Assignment: Copy nothing but the lines below running from the line containing "set to exponential[1]" through the line containing "wall time at 100 hours.", both end lines included.

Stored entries
-- -- --

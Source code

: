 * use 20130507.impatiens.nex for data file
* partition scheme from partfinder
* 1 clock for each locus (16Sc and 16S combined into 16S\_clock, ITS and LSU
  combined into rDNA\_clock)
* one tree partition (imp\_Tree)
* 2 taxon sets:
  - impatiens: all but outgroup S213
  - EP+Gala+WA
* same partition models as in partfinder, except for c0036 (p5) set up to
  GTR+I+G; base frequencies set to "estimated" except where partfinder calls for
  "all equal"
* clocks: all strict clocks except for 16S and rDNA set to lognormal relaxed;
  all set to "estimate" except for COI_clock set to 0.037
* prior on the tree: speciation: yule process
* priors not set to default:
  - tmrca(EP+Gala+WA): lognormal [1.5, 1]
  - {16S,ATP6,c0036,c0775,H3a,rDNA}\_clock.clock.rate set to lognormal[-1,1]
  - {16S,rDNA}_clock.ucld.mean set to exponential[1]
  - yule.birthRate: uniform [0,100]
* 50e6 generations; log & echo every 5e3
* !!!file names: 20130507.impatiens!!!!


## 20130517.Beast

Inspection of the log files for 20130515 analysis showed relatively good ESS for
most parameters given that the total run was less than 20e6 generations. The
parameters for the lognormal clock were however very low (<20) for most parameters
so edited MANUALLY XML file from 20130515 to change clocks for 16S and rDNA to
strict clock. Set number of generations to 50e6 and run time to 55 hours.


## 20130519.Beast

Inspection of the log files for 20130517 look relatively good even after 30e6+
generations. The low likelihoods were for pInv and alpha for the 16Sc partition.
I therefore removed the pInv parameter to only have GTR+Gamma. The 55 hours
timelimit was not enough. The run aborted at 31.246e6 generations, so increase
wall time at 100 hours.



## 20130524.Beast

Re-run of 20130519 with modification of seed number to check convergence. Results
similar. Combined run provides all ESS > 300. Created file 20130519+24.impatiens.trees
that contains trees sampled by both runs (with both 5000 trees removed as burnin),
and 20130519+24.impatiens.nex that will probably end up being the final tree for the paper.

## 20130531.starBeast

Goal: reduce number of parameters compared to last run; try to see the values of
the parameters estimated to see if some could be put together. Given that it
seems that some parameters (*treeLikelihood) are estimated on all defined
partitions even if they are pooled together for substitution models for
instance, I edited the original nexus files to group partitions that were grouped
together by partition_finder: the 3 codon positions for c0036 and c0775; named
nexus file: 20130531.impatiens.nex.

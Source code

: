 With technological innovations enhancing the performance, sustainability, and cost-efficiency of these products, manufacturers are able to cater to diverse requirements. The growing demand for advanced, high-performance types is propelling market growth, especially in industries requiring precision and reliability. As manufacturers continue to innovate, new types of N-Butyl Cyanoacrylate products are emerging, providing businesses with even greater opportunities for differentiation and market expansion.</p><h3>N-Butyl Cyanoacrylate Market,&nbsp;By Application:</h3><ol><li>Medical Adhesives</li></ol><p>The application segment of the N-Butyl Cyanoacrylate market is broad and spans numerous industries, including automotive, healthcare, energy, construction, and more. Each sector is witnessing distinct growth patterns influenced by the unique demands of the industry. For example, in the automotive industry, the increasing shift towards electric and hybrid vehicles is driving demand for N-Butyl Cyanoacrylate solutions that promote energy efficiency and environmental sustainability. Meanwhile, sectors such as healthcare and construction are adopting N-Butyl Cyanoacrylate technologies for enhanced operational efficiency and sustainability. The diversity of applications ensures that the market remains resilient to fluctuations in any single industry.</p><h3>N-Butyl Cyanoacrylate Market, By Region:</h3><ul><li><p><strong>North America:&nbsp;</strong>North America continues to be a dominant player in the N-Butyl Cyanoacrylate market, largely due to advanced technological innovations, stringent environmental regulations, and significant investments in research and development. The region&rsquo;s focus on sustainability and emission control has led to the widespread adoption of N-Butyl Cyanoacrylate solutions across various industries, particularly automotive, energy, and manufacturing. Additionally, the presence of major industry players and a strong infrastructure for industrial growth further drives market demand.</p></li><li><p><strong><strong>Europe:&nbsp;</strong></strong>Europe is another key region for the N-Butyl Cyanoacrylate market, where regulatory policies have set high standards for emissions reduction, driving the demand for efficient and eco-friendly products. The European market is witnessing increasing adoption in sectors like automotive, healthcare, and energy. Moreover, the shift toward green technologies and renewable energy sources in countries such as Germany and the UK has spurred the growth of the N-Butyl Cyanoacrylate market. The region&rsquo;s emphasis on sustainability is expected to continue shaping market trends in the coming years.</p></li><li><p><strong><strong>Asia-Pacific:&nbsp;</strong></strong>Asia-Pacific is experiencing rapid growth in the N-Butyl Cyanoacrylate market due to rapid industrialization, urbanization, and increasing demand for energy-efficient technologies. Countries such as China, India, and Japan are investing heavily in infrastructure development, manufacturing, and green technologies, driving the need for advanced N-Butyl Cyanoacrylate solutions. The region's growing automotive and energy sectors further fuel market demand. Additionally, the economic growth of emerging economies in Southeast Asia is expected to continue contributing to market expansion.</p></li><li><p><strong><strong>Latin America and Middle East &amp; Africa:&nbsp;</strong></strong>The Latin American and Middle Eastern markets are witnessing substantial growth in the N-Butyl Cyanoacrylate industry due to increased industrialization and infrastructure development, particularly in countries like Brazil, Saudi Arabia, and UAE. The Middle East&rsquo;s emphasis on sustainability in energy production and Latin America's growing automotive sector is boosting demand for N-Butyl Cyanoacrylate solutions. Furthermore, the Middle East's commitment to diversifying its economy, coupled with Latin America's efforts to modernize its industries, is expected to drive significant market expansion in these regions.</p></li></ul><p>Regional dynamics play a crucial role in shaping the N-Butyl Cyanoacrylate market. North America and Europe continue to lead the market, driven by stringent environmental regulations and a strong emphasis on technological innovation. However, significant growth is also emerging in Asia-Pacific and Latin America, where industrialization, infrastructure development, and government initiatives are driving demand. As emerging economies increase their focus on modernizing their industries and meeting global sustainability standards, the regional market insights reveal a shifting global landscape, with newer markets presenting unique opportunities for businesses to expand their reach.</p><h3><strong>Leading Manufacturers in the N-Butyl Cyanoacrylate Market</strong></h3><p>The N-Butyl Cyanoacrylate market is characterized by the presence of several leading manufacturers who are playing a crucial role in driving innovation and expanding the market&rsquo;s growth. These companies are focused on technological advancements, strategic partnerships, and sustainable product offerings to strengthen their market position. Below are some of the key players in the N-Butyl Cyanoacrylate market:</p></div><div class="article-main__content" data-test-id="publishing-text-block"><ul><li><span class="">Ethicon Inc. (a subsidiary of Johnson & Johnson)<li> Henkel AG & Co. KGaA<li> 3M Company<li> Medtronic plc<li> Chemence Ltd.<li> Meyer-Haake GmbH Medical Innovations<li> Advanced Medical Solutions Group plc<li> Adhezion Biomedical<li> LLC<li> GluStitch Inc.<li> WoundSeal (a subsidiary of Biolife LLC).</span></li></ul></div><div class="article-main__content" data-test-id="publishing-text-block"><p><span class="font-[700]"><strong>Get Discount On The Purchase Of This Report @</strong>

-- -- --

Solution for this exercise:
  - {16S,rDNA}_clock.ucld.mean set to exponential[1]
  - yule.birthRate: uniform [0,100]
* 50e6 generations; log & echo every 5e3
* !!!file names: 20130507.impatiens!!!!


## 20130517.Beast

Inspection of the log files for 20130515 analysis showed relatively good ESS for
most parameters given that the total run was less than 20e6 generations. The
parameters for the lognormal clock were however very low (<20) for most parameters
so edited MANUALLY XML file from 20130515 to change clocks for 16S and rDNA to
strict clock. Set number of generations to 50e6 and run time to 55 hours.


## 20130519.Beast

Inspection of the log files for 20130517 look relatively good even after 30e6+
generations. The low likelihoods were for pInv and alpha for the 16Sc partition.
I therefore removed the pInv parameter to only have GTR+Gamma. The 55 hours
timelimit was not enough. The run aborted at 31.246e6 generations, so increase
wall time at 100 hours.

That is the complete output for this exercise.